President-elect Joe Biden prevailed over the weekend in a tight campaign for the White House, but how much he can get done could depend on two unsettled Georgia Senate races, experts said Monday.
The political capital of the country will shift to Atlanta for the next several weeks as incumbent Georgia Republican Sens. David Perdue and Kelly Loeffler battle to keep their seats in early January runoffs against Democrats Jon Ossoff and Raphael Warnock, respectively.
For the moment, Republicans hold the lead for control of the Senate, 49-48. The Republican candidate is expected to prevail in an undecided race in Alaska, which would give the GOP a 50-48 lead going into the Georgia contests.
If both Georgia Democrats win, the Senate would be tied, 50-50, which would give control to the Democrats by virtue of the vote of Vice President-elect Kamala Harris.
As the country emerges from a tense presidential election whose outcome President Donald Trump is disputing, Georgia was on the minds of analysts who spoke Monday at the Schwab Impact virtual conference.
The Georgia Senate races are “going to determine the achievable policy agenda for a Joe Biden presidency,” said Michael Townsend, Schwab vice president of legislative and regulatory affairs.
Last week, when the presidential election outcome was trending toward Biden, financial advisers breathed a sigh of relief that divided government appeared to lay ahead. Republicans are favored to win at least one of the Georgia races and maintain a slim majority, putting up a roadblock to Biden’s proposals to raise corporate taxes and individual taxes on the wealthy.
But even if Democrats take both Georgia races, a 50-50 Senate could derail or reroute Biden’s policy agenda because of potential resistance from Democrats in the middle of the political spectrum.
“There are enough moderate Democrats, it’s not going to be a blank check to do whatever they want,” Townsend said. “They’re going to have to be careful in that scenario.”
The early prediction that Republicans would hold onto the Senate has contributed to stock market gains because divided government will require Biden and Senate Majority Leader Mitch McConnell, R-Ky., to compromise, said Greg Valliere, chief U.S. policy strategist for AGF Investments.
“The Senate outcome was unambiguously positive for the market,” Valliere said. “Deals will be cut.”
It remains to be seen whether Democrats and Republicans will be able to reach an agreement on pandemic stimulus legislation. Democratic lawmakers have been advocating for a bill totaling $2 trillion or so, while Republicans have insisted on legislation totaling about $1 trillion or less.
Although the stock market soared Monday as a result of the election outcome and news of good results in the testing of a coronavirus vaccine, the economy and job market continue to struggle as the pandemic surges.
“I think it’s important [stimulus] be done before the inauguration,” said William Dudley, former president of the Federal Reserve Bank of New York.

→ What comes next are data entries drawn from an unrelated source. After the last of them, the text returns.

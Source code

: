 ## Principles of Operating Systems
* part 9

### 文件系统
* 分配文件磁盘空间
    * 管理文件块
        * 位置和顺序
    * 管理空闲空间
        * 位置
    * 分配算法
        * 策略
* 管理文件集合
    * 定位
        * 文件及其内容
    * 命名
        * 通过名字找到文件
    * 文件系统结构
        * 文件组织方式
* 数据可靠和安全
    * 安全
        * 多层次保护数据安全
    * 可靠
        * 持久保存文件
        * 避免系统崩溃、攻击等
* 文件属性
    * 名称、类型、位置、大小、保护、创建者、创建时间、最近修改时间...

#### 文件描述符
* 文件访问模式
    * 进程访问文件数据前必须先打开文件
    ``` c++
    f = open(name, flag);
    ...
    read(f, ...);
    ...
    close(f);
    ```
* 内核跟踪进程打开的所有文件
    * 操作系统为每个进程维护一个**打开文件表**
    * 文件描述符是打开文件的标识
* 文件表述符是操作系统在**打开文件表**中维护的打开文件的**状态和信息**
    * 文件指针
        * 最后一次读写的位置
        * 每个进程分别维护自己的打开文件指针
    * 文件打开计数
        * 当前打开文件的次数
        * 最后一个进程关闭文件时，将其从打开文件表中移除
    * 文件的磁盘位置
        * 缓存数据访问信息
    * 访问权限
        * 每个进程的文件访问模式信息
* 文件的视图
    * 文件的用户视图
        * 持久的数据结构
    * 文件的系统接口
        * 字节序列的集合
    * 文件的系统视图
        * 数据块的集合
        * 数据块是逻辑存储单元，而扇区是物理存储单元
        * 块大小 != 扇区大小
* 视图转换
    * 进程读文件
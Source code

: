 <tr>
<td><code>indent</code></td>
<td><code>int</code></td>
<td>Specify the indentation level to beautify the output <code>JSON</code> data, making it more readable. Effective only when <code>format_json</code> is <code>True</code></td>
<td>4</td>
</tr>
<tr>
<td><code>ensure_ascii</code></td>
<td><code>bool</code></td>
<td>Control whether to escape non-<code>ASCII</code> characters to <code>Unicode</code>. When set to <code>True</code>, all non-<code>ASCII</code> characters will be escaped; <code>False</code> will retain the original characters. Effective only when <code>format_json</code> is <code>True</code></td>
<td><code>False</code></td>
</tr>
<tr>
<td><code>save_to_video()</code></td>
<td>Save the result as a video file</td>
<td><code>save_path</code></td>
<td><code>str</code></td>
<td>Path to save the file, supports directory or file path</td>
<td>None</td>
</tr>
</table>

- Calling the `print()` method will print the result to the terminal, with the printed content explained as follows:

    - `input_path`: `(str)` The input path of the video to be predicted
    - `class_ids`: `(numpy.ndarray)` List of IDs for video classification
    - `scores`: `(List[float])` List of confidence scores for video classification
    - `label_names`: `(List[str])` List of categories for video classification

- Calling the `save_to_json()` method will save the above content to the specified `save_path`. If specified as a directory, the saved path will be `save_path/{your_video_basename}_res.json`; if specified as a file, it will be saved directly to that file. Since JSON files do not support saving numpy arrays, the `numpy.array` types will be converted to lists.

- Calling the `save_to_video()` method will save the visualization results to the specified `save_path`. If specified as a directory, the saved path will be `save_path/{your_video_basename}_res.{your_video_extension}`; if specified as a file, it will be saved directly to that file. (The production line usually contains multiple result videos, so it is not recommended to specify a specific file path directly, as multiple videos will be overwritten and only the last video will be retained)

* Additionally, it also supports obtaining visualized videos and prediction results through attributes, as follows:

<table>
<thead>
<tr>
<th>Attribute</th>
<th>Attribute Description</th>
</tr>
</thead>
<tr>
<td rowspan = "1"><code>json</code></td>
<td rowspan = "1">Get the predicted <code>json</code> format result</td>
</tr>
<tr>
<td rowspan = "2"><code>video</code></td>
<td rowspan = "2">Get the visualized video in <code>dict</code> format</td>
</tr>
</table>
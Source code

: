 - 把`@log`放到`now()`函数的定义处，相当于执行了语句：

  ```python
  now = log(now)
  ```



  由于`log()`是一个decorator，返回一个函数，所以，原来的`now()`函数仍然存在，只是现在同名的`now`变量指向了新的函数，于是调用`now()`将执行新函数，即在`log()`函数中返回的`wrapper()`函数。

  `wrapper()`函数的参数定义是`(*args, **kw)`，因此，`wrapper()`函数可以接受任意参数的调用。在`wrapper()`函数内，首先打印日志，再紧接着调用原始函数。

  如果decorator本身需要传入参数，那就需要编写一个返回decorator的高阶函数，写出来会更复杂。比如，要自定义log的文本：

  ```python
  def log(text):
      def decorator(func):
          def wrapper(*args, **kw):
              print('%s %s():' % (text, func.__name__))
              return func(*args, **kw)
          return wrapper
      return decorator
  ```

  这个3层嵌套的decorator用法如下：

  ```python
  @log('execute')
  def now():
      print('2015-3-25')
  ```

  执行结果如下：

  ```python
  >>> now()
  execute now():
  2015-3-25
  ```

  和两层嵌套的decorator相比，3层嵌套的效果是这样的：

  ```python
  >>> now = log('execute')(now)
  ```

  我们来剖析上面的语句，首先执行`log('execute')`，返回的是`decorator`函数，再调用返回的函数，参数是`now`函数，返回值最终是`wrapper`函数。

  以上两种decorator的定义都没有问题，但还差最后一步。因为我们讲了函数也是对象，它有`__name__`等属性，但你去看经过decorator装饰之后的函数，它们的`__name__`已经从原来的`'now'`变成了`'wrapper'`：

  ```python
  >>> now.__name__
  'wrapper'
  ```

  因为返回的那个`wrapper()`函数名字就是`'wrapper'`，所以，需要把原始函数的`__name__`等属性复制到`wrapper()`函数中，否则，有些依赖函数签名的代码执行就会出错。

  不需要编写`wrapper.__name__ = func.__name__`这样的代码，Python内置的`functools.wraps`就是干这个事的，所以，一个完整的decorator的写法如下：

Fed Chairman Jerome Powell has been urging Congress to approve more fiscal support for the economy.
“That’s a striking thing for the Fed chair to say as frequently as he’s saying it,” Townsend said.
But so far, Powell’s entreaties have not moved lawmakers to an agreement. The market upswing and good news about a vaccine may encourage Congress to wait a little longer before approving a stimulus package.
“It may come later rather than sooner,” Valliere said.